# Kafka Consumer

| Nama                    | NRP        |
| ----------------------- | ---------- |
| Dwiyasa Nakula   | 5027221001 |
| Muhammad Afif | 5027221032 |

In [1]:
# Import necessary libraries
from pyspark.sql import SparkSession
from pyspark.sql.functions import from_json, col, concat, lit
from pyspark.sql.types import StructType, StringType, FloatType

In [2]:
# Step 1: Configure Spark session for local execution
spark = SparkSession.builder \
    .appName("SensorDataProcessor") \
    .config("spark.jars.packages", "org.apache.spark:spark-sql-kafka-0-10_2.12:3.4.0") \
    .config("spark.master", "local[*]") \
    .config("spark.driver.host", "localhost") \
    .config("spark.driver.bindAddress", "localhost") \
    .getOrCreate()


In [3]:
# Disable verbose logging
spark.sparkContext.setLogLevel("ERROR")

In [4]:
# Step 2: Create Kafka stream
sensor_data = spark \
    .readStream \
    .format("kafka") \
    .option("kafka.bootstrap.servers", "157.245.61.228:9092") \
    .option("subscribe", "iot-suhu") \
    .load()

In [5]:
# Step 3: Define schema for JSON data
schema = StructType() \
    .add("sensor_id", StringType()) \
    .add("suhu", FloatType())

In [6]:
batch_data = spark \
    .read \
    .format("kafka") \
    .option("kafka.bootstrap.servers", "157.245.61.228:9092") \
    .option("subscribe", "iot-suhu") \
    .load() \
    .selectExpr("CAST(value AS STRING) as json") \
    .select(from_json(col("json"), schema).alias("data")) \
    .select("data.sensor_id", "data.suhu")

# Show a small sample
batch_data.show(10)

+---------+-----+
|sensor_id| suhu|
+---------+-----+
|       S3|53.34|
|       S3|97.43|
|       S2|64.49|
|       S3|74.17|
|       S1|89.61|
|       S3|94.21|
|       S2|90.11|
|       S2|62.46|
|       S1|64.48|
|       S2|54.66|
+---------+-----+
only showing top 10 rows



## Tampilkan Data perolehan yang difilter

In [7]:
# Step 4: Filter batch data
alert_df = batch_data.filter(batch_data.suhu > 80)
alert_df = alert_df.withColumn("suhu", concat(col("suhu").cast("string"), lit("°C")))

# Show the alerts
alert_df.show(10)

+---------+-------+
|sensor_id|   suhu|
+---------+-------+
|       S3|97.43°C|
|       S1|89.61°C|
|       S3|94.21°C|
|       S2|90.11°C|
|       S1|93.02°C|
|       S1|80.06°C|
|       S1|95.39°C|
|       S1|90.36°C|
|       S3|86.37°C|
|       S2|99.39°C|
+---------+-------+
only showing top 10 rows



## Cara Alternatif

Gunakan kode berikut pada Step 4 apabila menggunakan pyspark local.
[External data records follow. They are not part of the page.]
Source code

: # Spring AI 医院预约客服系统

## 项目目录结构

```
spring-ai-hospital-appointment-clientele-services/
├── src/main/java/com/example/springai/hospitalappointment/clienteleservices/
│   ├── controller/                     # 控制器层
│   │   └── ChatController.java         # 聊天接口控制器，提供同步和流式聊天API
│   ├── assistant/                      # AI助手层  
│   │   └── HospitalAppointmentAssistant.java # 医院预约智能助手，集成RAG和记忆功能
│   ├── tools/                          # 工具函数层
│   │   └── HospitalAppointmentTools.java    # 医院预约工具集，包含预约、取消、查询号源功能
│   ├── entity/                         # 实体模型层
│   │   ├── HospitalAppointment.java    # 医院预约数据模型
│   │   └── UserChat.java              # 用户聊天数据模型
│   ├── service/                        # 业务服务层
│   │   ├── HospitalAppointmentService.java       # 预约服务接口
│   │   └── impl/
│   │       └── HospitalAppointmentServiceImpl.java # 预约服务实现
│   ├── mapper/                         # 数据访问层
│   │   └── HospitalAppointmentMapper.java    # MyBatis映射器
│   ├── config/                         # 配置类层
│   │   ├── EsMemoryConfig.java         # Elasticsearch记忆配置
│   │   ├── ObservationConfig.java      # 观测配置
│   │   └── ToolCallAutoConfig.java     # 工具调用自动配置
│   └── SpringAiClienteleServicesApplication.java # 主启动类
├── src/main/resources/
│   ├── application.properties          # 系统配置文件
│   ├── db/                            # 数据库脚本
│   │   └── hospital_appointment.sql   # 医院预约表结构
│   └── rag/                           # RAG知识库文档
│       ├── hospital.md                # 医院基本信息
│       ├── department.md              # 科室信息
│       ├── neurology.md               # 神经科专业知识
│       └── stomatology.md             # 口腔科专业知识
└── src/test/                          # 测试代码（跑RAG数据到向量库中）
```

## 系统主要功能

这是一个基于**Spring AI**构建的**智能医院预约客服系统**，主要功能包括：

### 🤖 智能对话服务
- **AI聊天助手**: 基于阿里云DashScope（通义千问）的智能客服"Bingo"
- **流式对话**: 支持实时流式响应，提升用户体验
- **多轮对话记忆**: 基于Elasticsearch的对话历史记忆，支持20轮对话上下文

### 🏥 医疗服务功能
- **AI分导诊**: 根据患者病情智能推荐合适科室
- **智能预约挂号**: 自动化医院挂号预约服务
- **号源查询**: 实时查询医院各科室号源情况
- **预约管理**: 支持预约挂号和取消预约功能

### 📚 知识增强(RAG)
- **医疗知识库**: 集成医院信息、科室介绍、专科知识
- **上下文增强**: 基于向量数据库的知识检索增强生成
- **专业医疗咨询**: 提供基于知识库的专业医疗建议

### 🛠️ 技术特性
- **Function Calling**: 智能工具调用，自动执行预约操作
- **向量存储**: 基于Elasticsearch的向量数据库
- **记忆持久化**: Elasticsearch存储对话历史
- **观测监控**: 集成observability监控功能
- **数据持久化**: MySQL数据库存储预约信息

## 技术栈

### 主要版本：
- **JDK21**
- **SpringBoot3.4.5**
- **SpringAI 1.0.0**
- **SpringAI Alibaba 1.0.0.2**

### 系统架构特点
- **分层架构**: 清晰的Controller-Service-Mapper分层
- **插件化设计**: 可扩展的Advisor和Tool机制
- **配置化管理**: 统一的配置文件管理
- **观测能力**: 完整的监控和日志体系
Google Colab dan Kaggle tidak mendukung tampilan data streaming

In [8]:
# # Step 4: Convert Kafka value to structured data
# sensor_df = sensor_data \
#     .selectExpr("CAST(value AS STRING) as json") \
#     .select(from_json(col("json"), schema).alias("data")) \
#     .select("data.sensor_id", "data.suhu")

# # Filter for temperatures above 80°C and add "°C" suffix
# alert_df = sensor_df.filter(sensor_df.suhu > 80)
# alert_df = alert_df.withColumn("suhu", concat(col("suhu").cast("string"), lit("°C")))

In [9]:
# import time

In [11]:
# # Step 5: Display alerts in console every second
# query = alert_df \
#     .writeStream \
#     .outputMode("append") \
#     .format("console") \
#     .option("truncate", "false") \
#     .trigger(processingTime="1 second") \
#     .start()

# # Gunakan await termination apabila ingin terus dijalankan, hentikan dengan mematikan sel

# query.awaitTermination()

# # Gunakan time apabila hanya ingin dijalankan selama waktu tertentu

# time.sleep(30)

# # Stop the query after the sleep period
# query.stop()